The Company's total cash and cash equivalents on September 30, 2000 was
$225,849 compared to $69,050 on September 30, 1999.
Net cash used in operating activities during the six months ended September 30,
2000 was $787,063 compared to net cash used by operating activities of
$1,559,499 for the same period last year, a decrease of approximately $772,000.
The lower net cash used was primarily due to an increase in accounts payable by
$675,095 and Deferred Revenues by $760,214. Operating activities outflows for
the six months ended September 30, 2000 included the increase in accounts
receivable by $104,130, the increase in deposits by $45,084 and the IMCC's
minority interest's share of net loss of $324,833.

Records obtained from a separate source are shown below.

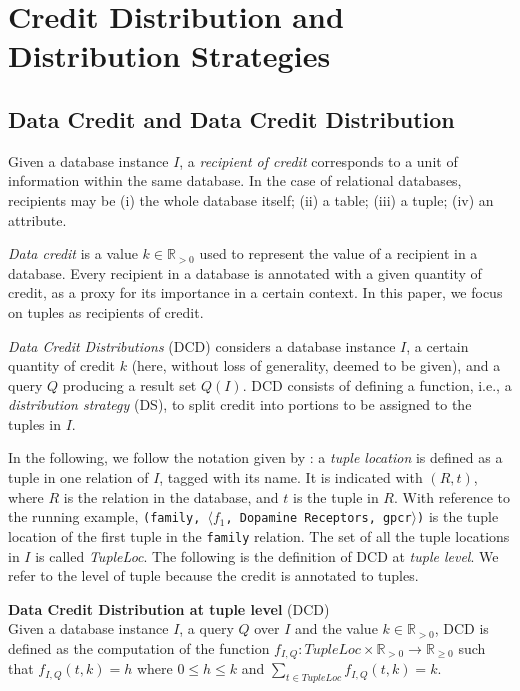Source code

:\section{Credit Distribution and Distribution Strategies}
\label{section:distribution_strategies}

\subsection{Data Credit and Data Credit Distribution}
Given a database instance $I$, a \emph{recipient of credit} corresponds to a unit of information within the same database. In the case of relational databases, recipients may be (i) the whole database itself; (ii) a table; (iii) a tuple; (iv) an attribute.

\emph{Data credit} is a value $k \in \mathbb{R}_{>0}$ used to represent the value of a recipient in a database. 
Every recipient in a database is annotated with a given quantity of credit, as a proxy for its importance in a certain context. In this paper, we focus on tuples as recipients of credit. 

\emph{Data Credit Distributions} (DCD) considers a database instance $I$, a certain quantity of credit $k$ (here, without loss of generality, deemed to be given), and a query $Q$ producing a result set $Q(I)$.  
DCD consists of defining a function, i.e., a \emph{distribution strategy} (DS), to split credit into portions to be assigned to the tuples in $I$.

In the following, we follow the notation given by \cite{CheneyProvSurvey}: a \emph{tuple location} is defined as a tuple in one relation of $I$, tagged with its name. It is indicated with $(R, t)$, where $R$ is the relation in the database, and $t$ is the tuple in $R$. With reference to the running example, \texttt{(family, $\langle f_1$, Dopamine Receptors, gpcr$\rangle$)} is the tuple location of the first tuple in the \texttt{family} relation.  The set of all the tuple locations in $I$ is called \emph{TupleLoc}.
The following is the definition of DCD at \emph{tuple level}. We refer to the level of tuple because the credit is annotated to tuples.

\begin{definition}
    \textbf{Data Credit Distribution at tuple level} (DCD)~\citep{dosso2020data}
    \label{def:CDT}\\
    Given a database instance $I$, a query $Q$ over $I$ and the value $k \in \mathbb{R}_{>0}$, DCD is defined as the computation of the function $f_{I, Q} : TupleLoc \times \mathbb{R}_{> 0} \rightarrow \mathbb{R}_{\geq0}$ such that $f_{I,Q}(t, k)=h$ where $0 \leq h \leq k$ and $\sum_{t \in TupleLoc}f_{I, Q}(t, k) = k$.
\end{definition}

Investing activities used $289,970 during the six months ended September 30,
2000. During the six months ended September 30, 1999, investing activities
used $125,568. The investment expenditures for the current period were
primarily in respect of leasehold improvements expenditure for the Company's
office. For accounting purposes, the JSA Acquisition discussed above was
treated as a re-capitalization of JSA with JSA as the acquirer (reverse
acquisition).
Financing activities provided $50,565 during the six months ended September
30, 2000. The inflows were primarily the $100,000 received for the sale of
shares in IMCC. Financing activities provided $1,417,895 during the six
months ended September 30, 1999, which was primarily the balance of the net
proceeds of $3,319,500 from the April 1999 private placement mentioned above,
after repaying $1,800,000 of the $2,739,594 bank line of credit. The Company
also repaid $13,103 and $94,250 towards a note held by one of its vendors
during the six months ended September 30, 2000 and September 30, 1999,
respectively.
In September, 2000 the Company amended its Certificate of Incorporation,
increasing its authorized shares of Common Stock, $0.10 par value per share,
from 20,000,000 to 50,000,000 shares, and increasing its authorized shares of
Preferred Stock, $1.00 par value per share, from 10,000,000 to 15,000,000
shares.
The present operations and existing capital of the Company and its subsidiaries
are not expected to be sufficient to fund its current activities and new
interactive marketing, business to business venture. Accordingly, the Company
will have to rely upon additional external financing sources to meet its cash
requirements. Management will continue to seek additional funding in the form of
equity or debt, or a combination thereof to meet its cash requirements. However,
there is no guarantee the Company will raise sufficient capital to execute its
business plan. In the event that the Company is unable to raise sufficient
capital, its business plan will have to be substantially modified and its
operations curtailed or suspended. In view of the limited capital resources
available, management is assessing on a continuing basis its business plan and
is actively pursuing strategic alliances and/or a sale of parts of the Company's
business.
PART II
OTHER INFORMATION
ITEM 1. LEGAL PROCEEDINGS.
None
ITEM 2. EQUITY SECURITIES ISSUED DURING THE SIX MONTHS ENDED SEPTEMBER 30, 2000:
In April 2000, the Company issued warrants to purchase 66,667 shares of common
stock exercisable at $1.00 per share to as part of the consideration for the
$100,000 for 10 shares in IMMC
In June 2000, the Company issued 90,000 shares of common stock in the Company to
a director for consulting services provided in the 2000 fiscal year. This
expense was recorded in the 2000 fiscal year.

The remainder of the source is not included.